START RECORDS SUPPLIED

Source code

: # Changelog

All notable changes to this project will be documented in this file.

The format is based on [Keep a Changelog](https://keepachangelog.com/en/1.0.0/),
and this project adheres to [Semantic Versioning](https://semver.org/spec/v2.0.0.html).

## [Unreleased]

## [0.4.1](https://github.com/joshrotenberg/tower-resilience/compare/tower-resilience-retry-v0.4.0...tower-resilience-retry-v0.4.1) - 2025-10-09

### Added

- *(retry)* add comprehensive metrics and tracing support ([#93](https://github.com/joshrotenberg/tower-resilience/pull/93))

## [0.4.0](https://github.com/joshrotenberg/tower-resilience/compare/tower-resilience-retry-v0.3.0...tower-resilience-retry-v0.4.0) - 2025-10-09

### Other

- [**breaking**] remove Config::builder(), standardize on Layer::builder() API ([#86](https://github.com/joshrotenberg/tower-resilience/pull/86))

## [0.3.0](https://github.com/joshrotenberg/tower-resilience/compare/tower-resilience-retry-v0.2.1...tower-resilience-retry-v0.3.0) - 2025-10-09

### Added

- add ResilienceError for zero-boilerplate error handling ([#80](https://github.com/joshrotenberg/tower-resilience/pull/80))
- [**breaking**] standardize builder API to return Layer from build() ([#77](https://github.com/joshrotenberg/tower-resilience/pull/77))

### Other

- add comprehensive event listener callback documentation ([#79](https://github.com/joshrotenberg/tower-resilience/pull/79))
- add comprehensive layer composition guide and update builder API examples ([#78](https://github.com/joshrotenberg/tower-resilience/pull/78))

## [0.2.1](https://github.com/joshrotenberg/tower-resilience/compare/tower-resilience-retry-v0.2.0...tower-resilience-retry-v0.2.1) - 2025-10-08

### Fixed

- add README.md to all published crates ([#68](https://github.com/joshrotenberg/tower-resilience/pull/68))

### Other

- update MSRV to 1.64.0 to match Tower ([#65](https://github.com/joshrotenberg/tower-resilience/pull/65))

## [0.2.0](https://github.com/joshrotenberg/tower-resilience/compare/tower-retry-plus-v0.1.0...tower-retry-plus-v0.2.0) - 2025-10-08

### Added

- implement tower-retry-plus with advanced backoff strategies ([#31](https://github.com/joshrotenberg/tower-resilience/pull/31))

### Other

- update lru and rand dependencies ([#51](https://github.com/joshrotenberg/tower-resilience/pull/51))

END RECORDS SUPPLIED
START RECORDS SUPPLIED

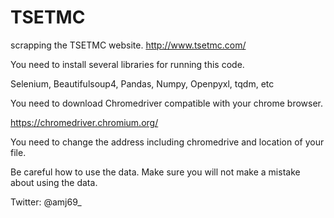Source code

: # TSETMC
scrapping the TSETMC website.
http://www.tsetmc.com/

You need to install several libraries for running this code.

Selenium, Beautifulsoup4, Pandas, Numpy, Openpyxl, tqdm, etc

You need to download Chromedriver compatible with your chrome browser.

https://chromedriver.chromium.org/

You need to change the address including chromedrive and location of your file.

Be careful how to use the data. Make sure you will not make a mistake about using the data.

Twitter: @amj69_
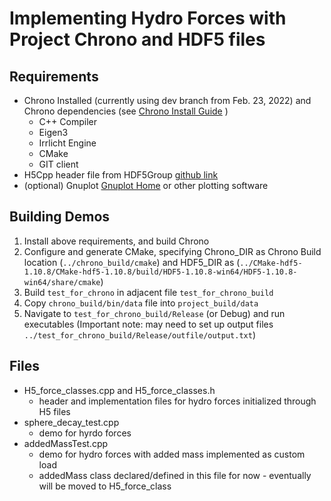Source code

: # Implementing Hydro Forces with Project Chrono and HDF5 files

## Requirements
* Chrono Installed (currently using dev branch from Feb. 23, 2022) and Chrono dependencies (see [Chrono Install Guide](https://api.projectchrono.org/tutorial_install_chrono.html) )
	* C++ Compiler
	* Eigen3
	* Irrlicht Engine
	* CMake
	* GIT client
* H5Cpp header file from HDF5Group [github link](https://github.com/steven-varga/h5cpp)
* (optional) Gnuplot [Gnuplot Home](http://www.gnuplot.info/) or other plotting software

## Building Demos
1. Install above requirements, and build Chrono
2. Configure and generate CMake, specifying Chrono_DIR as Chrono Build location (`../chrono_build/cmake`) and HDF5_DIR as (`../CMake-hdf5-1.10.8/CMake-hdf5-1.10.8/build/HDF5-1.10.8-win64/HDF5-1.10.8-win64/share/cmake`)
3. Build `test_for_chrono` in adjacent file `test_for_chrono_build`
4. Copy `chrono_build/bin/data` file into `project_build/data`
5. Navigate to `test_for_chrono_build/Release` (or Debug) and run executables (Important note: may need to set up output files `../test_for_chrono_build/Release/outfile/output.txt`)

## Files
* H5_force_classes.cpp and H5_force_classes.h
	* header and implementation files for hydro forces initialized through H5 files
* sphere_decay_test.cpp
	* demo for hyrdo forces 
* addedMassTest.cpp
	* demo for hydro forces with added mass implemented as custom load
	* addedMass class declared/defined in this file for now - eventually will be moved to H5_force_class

END RECORDS SUPPLIED
START RECORDS SUPPLIED

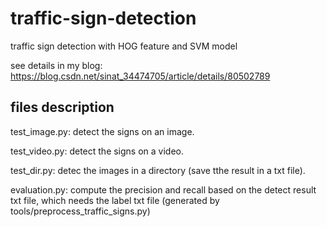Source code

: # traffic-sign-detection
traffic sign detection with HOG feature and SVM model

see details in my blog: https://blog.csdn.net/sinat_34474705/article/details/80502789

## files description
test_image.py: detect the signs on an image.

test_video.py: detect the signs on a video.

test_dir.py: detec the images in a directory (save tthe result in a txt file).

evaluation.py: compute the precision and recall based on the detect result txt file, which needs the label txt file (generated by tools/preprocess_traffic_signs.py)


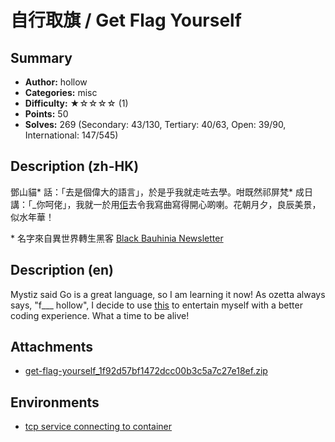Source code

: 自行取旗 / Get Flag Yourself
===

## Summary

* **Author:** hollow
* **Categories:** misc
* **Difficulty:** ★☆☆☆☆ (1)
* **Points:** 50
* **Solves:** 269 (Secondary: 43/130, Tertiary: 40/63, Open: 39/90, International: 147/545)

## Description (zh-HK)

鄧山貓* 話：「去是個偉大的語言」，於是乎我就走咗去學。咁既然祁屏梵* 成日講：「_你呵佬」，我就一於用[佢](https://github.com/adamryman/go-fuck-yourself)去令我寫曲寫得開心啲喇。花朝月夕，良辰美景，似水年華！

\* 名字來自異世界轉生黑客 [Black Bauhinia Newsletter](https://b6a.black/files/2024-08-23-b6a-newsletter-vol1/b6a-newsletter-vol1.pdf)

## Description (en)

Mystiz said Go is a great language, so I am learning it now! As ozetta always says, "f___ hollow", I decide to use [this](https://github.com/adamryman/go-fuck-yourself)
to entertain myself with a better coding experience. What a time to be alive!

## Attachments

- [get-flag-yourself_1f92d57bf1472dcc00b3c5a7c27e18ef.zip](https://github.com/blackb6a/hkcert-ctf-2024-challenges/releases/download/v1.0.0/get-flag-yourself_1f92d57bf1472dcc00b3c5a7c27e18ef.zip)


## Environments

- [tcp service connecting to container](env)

END RECORDS SUPPLIED

**EXERCISE BRIEF**
For every line above that includes the string "hollow", copy the line.

**RESPONSE AREA**
* **Author:** hollow
Mystiz said Go is a great language, so I am learning it now! As ozetta always says, "f___ hollow", I decide to use [this](https://github.com/adamryman/go-fuck-yourself)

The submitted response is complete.